**What is being asked:**
Emit an exact copy of the lines running from the start of the records to the line containing "1. 우선 rwnd - inTransit값이", both included.

Dataset entries:
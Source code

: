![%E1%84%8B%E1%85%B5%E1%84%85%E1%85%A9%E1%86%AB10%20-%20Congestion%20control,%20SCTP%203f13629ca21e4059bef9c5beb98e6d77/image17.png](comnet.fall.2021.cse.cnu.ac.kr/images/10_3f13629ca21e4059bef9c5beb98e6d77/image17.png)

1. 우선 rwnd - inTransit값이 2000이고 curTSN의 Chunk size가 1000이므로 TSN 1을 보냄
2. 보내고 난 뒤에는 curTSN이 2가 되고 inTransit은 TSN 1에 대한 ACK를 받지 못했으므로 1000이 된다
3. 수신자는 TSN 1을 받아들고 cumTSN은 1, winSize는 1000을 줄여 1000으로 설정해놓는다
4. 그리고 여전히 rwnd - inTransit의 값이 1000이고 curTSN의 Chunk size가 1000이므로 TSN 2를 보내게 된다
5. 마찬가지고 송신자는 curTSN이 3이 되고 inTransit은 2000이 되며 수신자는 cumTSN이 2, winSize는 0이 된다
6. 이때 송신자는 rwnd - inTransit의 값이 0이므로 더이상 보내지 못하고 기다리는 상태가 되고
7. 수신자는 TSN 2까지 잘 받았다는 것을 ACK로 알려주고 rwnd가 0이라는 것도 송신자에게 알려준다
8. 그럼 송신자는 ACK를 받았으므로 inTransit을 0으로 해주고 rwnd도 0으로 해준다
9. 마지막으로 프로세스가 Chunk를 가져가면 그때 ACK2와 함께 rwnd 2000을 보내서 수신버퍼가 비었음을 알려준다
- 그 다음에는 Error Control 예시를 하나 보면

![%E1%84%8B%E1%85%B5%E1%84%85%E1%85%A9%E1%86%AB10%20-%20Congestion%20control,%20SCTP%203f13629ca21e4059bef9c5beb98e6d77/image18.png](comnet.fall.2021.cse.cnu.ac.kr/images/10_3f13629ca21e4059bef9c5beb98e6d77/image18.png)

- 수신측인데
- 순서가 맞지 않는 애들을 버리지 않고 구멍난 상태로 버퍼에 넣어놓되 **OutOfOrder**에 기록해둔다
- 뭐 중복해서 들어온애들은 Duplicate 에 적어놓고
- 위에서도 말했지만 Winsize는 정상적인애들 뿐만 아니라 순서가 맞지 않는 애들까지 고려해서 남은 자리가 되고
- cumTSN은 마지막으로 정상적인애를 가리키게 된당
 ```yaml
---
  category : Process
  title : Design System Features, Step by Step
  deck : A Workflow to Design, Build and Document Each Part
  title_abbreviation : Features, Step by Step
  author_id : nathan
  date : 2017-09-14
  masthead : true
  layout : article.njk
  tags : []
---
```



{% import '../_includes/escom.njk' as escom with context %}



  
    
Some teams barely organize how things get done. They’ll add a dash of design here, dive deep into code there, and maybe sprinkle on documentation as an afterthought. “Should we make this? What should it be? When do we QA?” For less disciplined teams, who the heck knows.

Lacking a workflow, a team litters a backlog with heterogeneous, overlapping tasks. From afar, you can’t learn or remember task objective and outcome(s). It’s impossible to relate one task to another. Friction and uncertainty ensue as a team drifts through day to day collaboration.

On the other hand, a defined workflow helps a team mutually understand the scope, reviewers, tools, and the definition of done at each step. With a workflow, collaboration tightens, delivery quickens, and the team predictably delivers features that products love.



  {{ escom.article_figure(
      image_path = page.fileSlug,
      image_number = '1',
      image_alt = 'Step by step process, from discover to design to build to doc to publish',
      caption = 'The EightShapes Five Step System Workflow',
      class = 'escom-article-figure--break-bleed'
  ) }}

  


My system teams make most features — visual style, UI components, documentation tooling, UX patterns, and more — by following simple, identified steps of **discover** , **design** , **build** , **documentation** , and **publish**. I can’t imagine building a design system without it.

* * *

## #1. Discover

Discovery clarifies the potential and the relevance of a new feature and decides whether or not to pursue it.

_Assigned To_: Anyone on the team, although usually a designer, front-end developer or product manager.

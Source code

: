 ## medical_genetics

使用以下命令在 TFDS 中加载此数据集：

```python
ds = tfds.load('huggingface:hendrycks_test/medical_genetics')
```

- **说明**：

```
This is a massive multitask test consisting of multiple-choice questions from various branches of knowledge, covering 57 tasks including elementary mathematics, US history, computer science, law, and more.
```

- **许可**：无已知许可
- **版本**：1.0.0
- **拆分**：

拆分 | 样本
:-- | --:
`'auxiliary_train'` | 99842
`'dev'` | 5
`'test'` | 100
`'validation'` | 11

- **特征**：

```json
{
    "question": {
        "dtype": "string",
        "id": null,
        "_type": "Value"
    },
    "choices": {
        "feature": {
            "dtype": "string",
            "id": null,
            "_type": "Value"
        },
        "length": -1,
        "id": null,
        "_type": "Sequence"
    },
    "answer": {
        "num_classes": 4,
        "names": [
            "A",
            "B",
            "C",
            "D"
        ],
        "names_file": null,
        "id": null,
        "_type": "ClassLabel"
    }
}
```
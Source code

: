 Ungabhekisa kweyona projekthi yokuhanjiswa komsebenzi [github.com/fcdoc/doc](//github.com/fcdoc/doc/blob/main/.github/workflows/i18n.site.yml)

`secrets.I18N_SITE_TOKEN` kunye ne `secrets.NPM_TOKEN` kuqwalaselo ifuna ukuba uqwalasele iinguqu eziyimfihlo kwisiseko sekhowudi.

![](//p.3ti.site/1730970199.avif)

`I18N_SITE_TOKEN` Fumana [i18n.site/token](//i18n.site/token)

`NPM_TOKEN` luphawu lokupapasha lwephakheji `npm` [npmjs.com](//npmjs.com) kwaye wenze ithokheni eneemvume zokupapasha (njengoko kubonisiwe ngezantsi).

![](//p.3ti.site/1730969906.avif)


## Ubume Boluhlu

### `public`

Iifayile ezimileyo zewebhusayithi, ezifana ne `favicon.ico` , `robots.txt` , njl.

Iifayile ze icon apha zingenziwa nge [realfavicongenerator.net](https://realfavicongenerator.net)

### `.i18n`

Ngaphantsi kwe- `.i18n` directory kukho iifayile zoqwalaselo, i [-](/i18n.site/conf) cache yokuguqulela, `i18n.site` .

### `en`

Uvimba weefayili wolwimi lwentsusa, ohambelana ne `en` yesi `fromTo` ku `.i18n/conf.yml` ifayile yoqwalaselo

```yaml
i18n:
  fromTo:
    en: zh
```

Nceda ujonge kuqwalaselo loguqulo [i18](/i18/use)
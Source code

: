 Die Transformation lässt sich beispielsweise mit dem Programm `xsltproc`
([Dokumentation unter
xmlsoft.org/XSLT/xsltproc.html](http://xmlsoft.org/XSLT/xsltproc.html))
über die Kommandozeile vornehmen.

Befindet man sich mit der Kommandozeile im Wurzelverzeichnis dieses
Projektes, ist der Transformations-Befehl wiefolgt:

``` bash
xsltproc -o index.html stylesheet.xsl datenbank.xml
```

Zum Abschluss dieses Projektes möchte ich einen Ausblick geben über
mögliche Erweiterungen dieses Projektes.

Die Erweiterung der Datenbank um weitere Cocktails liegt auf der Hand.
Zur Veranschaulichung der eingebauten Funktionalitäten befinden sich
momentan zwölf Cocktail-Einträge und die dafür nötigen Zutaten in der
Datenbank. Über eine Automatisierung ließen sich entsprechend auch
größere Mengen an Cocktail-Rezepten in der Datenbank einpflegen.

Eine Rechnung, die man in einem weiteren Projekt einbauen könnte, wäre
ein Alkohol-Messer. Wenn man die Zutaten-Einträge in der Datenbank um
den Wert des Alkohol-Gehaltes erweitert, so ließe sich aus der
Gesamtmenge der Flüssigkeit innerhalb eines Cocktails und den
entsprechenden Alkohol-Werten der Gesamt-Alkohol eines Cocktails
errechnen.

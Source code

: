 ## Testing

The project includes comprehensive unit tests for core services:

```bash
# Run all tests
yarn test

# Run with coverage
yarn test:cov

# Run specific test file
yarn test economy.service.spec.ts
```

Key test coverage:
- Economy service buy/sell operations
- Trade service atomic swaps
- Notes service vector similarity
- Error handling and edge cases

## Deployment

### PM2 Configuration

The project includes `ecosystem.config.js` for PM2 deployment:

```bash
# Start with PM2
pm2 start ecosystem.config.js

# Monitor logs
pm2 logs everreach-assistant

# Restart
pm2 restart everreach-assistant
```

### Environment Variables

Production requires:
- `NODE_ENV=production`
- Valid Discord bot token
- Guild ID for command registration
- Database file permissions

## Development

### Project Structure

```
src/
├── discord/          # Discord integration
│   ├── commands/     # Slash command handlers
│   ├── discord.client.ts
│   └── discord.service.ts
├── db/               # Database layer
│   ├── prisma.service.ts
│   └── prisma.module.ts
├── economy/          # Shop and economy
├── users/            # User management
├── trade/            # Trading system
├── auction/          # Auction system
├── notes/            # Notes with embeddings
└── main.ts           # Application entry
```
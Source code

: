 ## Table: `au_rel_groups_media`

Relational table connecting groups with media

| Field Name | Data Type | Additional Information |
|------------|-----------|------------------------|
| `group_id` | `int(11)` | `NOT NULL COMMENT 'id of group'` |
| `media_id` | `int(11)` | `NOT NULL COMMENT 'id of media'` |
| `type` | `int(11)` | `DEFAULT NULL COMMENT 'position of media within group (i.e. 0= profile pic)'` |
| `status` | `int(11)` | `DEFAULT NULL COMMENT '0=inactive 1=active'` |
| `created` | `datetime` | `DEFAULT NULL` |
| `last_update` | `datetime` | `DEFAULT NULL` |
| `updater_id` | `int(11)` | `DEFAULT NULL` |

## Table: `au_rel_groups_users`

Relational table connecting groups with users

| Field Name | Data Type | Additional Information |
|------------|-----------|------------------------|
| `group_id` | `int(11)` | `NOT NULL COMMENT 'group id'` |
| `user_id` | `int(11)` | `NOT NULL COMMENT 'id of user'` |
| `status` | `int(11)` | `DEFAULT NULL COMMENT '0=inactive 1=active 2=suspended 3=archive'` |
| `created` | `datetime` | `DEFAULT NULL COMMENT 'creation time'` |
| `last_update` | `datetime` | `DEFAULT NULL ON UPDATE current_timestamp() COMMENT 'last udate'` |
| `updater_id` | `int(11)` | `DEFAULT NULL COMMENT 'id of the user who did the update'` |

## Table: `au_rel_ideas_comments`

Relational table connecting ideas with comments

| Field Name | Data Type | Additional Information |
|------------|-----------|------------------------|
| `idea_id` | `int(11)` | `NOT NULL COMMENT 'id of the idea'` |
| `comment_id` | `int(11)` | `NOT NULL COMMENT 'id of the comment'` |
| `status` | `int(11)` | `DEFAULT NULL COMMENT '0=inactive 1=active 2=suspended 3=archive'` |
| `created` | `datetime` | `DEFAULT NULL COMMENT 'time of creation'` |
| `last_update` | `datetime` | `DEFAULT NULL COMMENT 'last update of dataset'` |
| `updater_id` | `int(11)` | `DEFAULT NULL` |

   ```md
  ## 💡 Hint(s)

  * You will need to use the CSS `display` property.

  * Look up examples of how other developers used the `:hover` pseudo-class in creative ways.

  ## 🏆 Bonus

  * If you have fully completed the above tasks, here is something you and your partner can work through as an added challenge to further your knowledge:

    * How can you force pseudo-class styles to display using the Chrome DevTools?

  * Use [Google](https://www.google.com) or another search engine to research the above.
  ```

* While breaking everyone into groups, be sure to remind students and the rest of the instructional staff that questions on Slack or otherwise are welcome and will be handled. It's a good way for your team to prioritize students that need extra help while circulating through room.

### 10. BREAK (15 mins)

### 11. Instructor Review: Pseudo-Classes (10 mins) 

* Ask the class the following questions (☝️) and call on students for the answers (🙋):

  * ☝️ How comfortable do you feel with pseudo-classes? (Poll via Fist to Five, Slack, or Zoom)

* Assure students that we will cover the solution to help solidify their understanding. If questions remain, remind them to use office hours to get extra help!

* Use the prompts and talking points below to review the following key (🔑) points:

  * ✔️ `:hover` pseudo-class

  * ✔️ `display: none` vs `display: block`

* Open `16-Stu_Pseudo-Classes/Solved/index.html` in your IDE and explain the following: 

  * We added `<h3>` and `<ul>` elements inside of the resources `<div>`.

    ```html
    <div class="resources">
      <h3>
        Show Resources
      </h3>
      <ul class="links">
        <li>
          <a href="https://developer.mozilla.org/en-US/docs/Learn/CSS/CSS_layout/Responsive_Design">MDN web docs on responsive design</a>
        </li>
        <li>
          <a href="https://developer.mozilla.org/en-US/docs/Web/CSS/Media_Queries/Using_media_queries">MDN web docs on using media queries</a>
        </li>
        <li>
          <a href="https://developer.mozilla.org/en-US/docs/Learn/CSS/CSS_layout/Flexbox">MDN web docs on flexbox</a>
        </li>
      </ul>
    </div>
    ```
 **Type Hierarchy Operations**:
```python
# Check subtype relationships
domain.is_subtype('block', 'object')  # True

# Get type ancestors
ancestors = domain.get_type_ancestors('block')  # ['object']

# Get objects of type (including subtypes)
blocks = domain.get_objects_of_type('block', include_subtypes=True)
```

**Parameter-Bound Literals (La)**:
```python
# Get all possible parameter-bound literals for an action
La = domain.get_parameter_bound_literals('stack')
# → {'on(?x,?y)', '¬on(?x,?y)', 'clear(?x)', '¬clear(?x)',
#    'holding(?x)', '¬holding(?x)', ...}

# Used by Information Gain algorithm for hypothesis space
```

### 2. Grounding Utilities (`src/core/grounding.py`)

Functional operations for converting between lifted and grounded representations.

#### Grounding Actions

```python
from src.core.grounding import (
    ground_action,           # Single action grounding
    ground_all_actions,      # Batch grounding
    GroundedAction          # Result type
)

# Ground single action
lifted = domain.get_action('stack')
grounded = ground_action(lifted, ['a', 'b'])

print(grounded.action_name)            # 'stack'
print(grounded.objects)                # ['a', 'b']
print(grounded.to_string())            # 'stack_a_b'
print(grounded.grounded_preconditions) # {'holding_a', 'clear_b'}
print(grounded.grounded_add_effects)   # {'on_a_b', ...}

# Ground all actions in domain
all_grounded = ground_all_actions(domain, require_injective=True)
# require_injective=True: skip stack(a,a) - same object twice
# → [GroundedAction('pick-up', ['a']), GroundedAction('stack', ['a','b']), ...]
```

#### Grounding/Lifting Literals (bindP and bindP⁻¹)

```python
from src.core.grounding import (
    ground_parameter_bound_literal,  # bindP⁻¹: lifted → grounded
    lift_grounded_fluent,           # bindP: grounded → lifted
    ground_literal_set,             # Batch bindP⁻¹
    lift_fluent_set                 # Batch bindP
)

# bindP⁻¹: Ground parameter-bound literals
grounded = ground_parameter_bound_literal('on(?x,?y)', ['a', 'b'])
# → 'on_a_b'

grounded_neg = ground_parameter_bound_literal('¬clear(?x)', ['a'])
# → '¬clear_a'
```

**Written answer:**
Source code

:![%E1%84%8B%E1%85%B5%E1%84%85%E1%85%A9%E1%86%AB10%20-%20Congestion%20control,%20SCTP%203f13629ca21e4059bef9c5beb98e6d77/image17.png](comnet.fall.2021.cse.cnu.ac.kr/images/10_3f13629ca21e4059bef9c5beb98e6d77/image17.png)

1. 우선 rwnd - inTransit값이 2000이고 curTSN의 Chunk size가 1000이므로 TSN 1을 보냄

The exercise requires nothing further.